### [PROBLEM REQUIREMENTS]
Give the number of lines in the data that contain "Digest", and nothing more.

Excerpts from a dataset
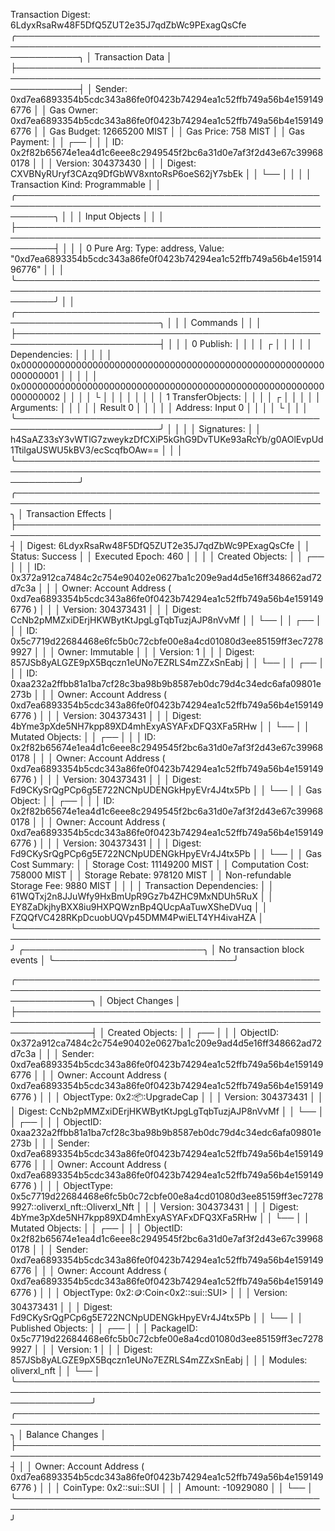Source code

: Transaction Digest: 6LdyxRsaRw48F5DfQ5ZUT2e35J7qdZbWc9PExagQsCfe
╭──────────────────────────────────────────────────────────────────────────────────────────────────────────────╮
│ Transaction Data                                                                                             │
├──────────────────────────────────────────────────────────────────────────────────────────────────────────────┤
│ Sender: 0xd7ea6893354b5cdc343a86fe0f0423b74294ea1c52ffb749a56b4e1591496776                                   │
│ Gas Owner: 0xd7ea6893354b5cdc343a86fe0f0423b74294ea1c52ffb749a56b4e1591496776                                │
│ Gas Budget: 12665200 MIST                                                                                    │
│ Gas Price: 758 MIST                                                                                          │
│ Gas Payment:                                                                                                 │
│  ┌──                                                                                                         │
│  │ ID: 0x2f82b65674e1ea4d1c6eee8c2949545f2bc6a31d0e7af3f2d43e67c399680178                                    │
│  │ Version: 304373430                                                                                        │
│  │ Digest: CXVBNyRUryf3CAzq9DfGbWV8xntoRsP6oeS62jY7sbEk                                                      │
│  └──                                                                                                         │
│                                                                                                              │
│ Transaction Kind: Programmable                                                                               │
│ ╭──────────────────────────────────────────────────────────────────────────────────────────────────────────╮ │
│ │ Input Objects                                                                                            │ │
│ ├──────────────────────────────────────────────────────────────────────────────────────────────────────────┤ │
│ │ 0   Pure Arg: Type: address, Value: "0xd7ea6893354b5cdc343a86fe0f0423b74294ea1c52ffb749a56b4e1591496776" │ │
│ ╰──────────────────────────────────────────────────────────────────────────────────────────────────────────╯ │
│ ╭─────────────────────────────────────────────────────────────────────────╮                                  │
│ │ Commands                                                                │                                  │
│ ├─────────────────────────────────────────────────────────────────────────┤                                  │
│ │ 0  Publish:                                                             │                                  │
│ │  ┌                                                                      │                                  │
│ │  │ Dependencies:                                                        │                                  │
│ │  │   0x0000000000000000000000000000000000000000000000000000000000000001 │                                  │
│ │  │   0x0000000000000000000000000000000000000000000000000000000000000002 │                                  │
│ │  └                                                                      │                                  │
│ │                                                                         │                                  │
│ │ 1  TransferObjects:                                                     │                                  │
│ │  ┌                                                                      │                                  │
│ │  │ Arguments:                                                           │                                  │
│ │  │   Result 0                                                           │                                  │
│ │  │ Address: Input  0                                                    │                                  │
│ │  └                                                                      │                                  │
│ ╰─────────────────────────────────────────────────────────────────────────╯                                  │
│                                                                                                              │
│ Signatures:                                                                                                  │
│    h4SaAZ33sY3vWTlG7zweykzDfCXiP5kGhG9DvTUKe93aRcYb/g0AOlEvpUd1TtilgaUSWU5kBV3/ecScqfbOAw==                  │
│                                                                                                              │
╰──────────────────────────────────────────────────────────────────────────────────────────────────────────────╯
╭───────────────────────────────────────────────────────────────────────────────────────────────────╮
│ Transaction Effects                                                                               │
├───────────────────────────────────────────────────────────────────────────────────────────────────┤
│ Digest: 6LdyxRsaRw48F5DfQ5ZUT2e35J7qdZbWc9PExagQsCfe                                              │
│ Status: Success                                                                                   │
│ Executed Epoch: 460                                                                               │
│                                                                                                   │
│ Created Objects:                                                                                  │
│  ┌──                                                                                              │
│  │ ID: 0x372a912ca7484c2c754e90402e0627ba1c209e9ad4d5e16ff348662ad72d7c3a                         │
│  │ Owner: Account Address ( 0xd7ea6893354b5cdc343a86fe0f0423b74294ea1c52ffb749a56b4e1591496776 )  │
│  │ Version: 304373431                                                                             │
│  │ Digest: CcNb2pMMZxiDErjHKWBytKtJpgLgTqbTuzjAJP8nVvMf                                           │
│  └──                                                                                              │
│  ┌──                                                                                              │
│  │ ID: 0x5c7719d22684468e6fc5b0c72cbfe00e8a4cd01080d3ee85159ff3ec72789927                         │
│  │ Owner: Immutable                                                                               │
│  │ Version: 1                                                                                     │
│  │ Digest: 857JSb8yALGZE9pX5Bqczn1eUNo7EZRLS4mZZxSnEabj                                           │
│  └──                                                                                              │
│  ┌──                                                                                              │
│  │ ID: 0xaa232a2ffbb81a1ba7cf28c3ba98b9b8587eb0dc79d4c34edc6afa09801e273b                         │
│  │ Owner: Account Address ( 0xd7ea6893354b5cdc343a86fe0f0423b74294ea1c52ffb749a56b4e1591496776 )  │
│  │ Version: 304373431                                                                             │
│  │ Digest: 4bYme3pXde5NH7kpp89XD4mhExyASYAFxDFQ3XFa5RHw                                           │
│  └──                                                                                              │
│ Mutated Objects:                                                                                  │
│  ┌──                                                                                              │
│  │ ID: 0x2f82b65674e1ea4d1c6eee8c2949545f2bc6a31d0e7af3f2d43e67c399680178                         │
│  │ Owner: Account Address ( 0xd7ea6893354b5cdc343a86fe0f0423b74294ea1c52ffb749a56b4e1591496776 )  │
│  │ Version: 304373431                                                                             │
│  │ Digest: Fd9CKySrQgPCp6g5E722NCNpUDENGkHpyEVr4J4tx5Pb                                           │
│  └──                                                                                              │
│ Gas Object:                                                                                       │
│  ┌──                                                                                              │
│  │ ID: 0x2f82b65674e1ea4d1c6eee8c2949545f2bc6a31d0e7af3f2d43e67c399680178                         │
│  │ Owner: Account Address ( 0xd7ea6893354b5cdc343a86fe0f0423b74294ea1c52ffb749a56b4e1591496776 )  │
│  │ Version: 304373431                                                                             │
│  │ Digest: Fd9CKySrQgPCp6g5E722NCNpUDENGkHpyEVr4J4tx5Pb                                           │
│  └──                                                                                              │
│ Gas Cost Summary:                                                                                 │
│    Storage Cost: 11149200 MIST                                                                    │
│    Computation Cost: 758000 MIST                                                                  │
│    Storage Rebate: 978120 MIST                                                                    │
│    Non-refundable Storage Fee: 9880 MIST                                                          │
│                                                                                                   │
│ Transaction Dependencies:                                                                         │
│    61WQTxj2n8JJuWfy9HxBmUpR9Gz7b4ZHC9MxNDUh5RuX                                                   │
│    EY8ZaDkjhyBXX8iu9HXPQWznBp4QUcpAaTuwXSheDVuq                                                   │
│    FZQQfVC428RKpDcuobUQVp45DMM4PwiELT4YH4ivaHZA                                                   │
╰───────────────────────────────────────────────────────────────────────────────────────────────────╯
╭─────────────────────────────╮
│ No transaction block events │
╰─────────────────────────────╯

╭────────────────────────────────────────────────────────────────────────────────────────────────────────────────╮
│ Object Changes                                                                                                 │
├────────────────────────────────────────────────────────────────────────────────────────────────────────────────┤
│ Created Objects:                                                                                               │
│  ┌──                                                                                                           │
│  │ ObjectID: 0x372a912ca7484c2c754e90402e0627ba1c209e9ad4d5e16ff348662ad72d7c3a                                │
│  │ Sender: 0xd7ea6893354b5cdc343a86fe0f0423b74294ea1c52ffb749a56b4e1591496776                                  │
│  │ Owner: Account Address ( 0xd7ea6893354b5cdc343a86fe0f0423b74294ea1c52ffb749a56b4e1591496776 )               │
│  │ ObjectType: 0x2::package::UpgradeCap                                                                        │
│  │ Version: 304373431                                                                                          │
│  │ Digest: CcNb2pMMZxiDErjHKWBytKtJpgLgTqbTuzjAJP8nVvMf                                                        │
│  └──                                                                                                           │
│  ┌──                                                                                                           │
│  │ ObjectID: 0xaa232a2ffbb81a1ba7cf28c3ba98b9b8587eb0dc79d4c34edc6afa09801e273b                                │
│  │ Sender: 0xd7ea6893354b5cdc343a86fe0f0423b74294ea1c52ffb749a56b4e1591496776                                  │
│  │ Owner: Account Address ( 0xd7ea6893354b5cdc343a86fe0f0423b74294ea1c52ffb749a56b4e1591496776 )               │
│  │ ObjectType: 0x5c7719d22684468e6fc5b0c72cbfe00e8a4cd01080d3ee85159ff3ec72789927::oliverxl_nft::Oliverxl_Nft  │
│  │ Version: 304373431                                                                                          │
│  │ Digest: 4bYme3pXde5NH7kpp89XD4mhExyASYAFxDFQ3XFa5RHw                                                        │
│  └──                                                                                                           │
│ Mutated Objects:                                                                                               │
│  ┌──                                                                                                           │
│  │ ObjectID: 0x2f82b65674e1ea4d1c6eee8c2949545f2bc6a31d0e7af3f2d43e67c399680178                                │
│  │ Sender: 0xd7ea6893354b5cdc343a86fe0f0423b74294ea1c52ffb749a56b4e1591496776                                  │
│  │ Owner: Account Address ( 0xd7ea6893354b5cdc343a86fe0f0423b74294ea1c52ffb749a56b4e1591496776 )               │
│  │ ObjectType: 0x2::coin::Coin<0x2::sui::SUI>                                                                  │
│  │ Version: 304373431                                                                                          │
│  │ Digest: Fd9CKySrQgPCp6g5E722NCNpUDENGkHpyEVr4J4tx5Pb                                                        │
│  └──                                                                                                           │
│ Published Objects:                                                                                             │
│  ┌──                                                                                                           │
│  │ PackageID: 0x5c7719d22684468e6fc5b0c72cbfe00e8a4cd01080d3ee85159ff3ec72789927                               │
│  │ Version: 1                                                                                                  │
│  │ Digest: 857JSb8yALGZE9pX5Bqczn1eUNo7EZRLS4mZZxSnEabj                                                        │
│  │ Modules: oliverxl_nft                                                                                       │
│  └──                                                                                                           │
╰────────────────────────────────────────────────────────────────────────────────────────────────────────────────╯
╭───────────────────────────────────────────────────────────────────────────────────────────────────╮
│ Balance Changes                                                                                   │
├───────────────────────────────────────────────────────────────────────────────────────────────────┤
│  │ Owner: Account Address ( 0xd7ea6893354b5cdc343a86fe0f0423b74294ea1c52ffb749a56b4e1591496776 )  │
│  │ CoinType: 0x2::sui::SUI                                                                        │
│  │ Amount: -10929080                                                                              │
│  └──                                                                                              │
╰───────────────────────────────────────────────────────────────────────────────────────────────────╯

### [RESULT OF THE EXERCISE]
12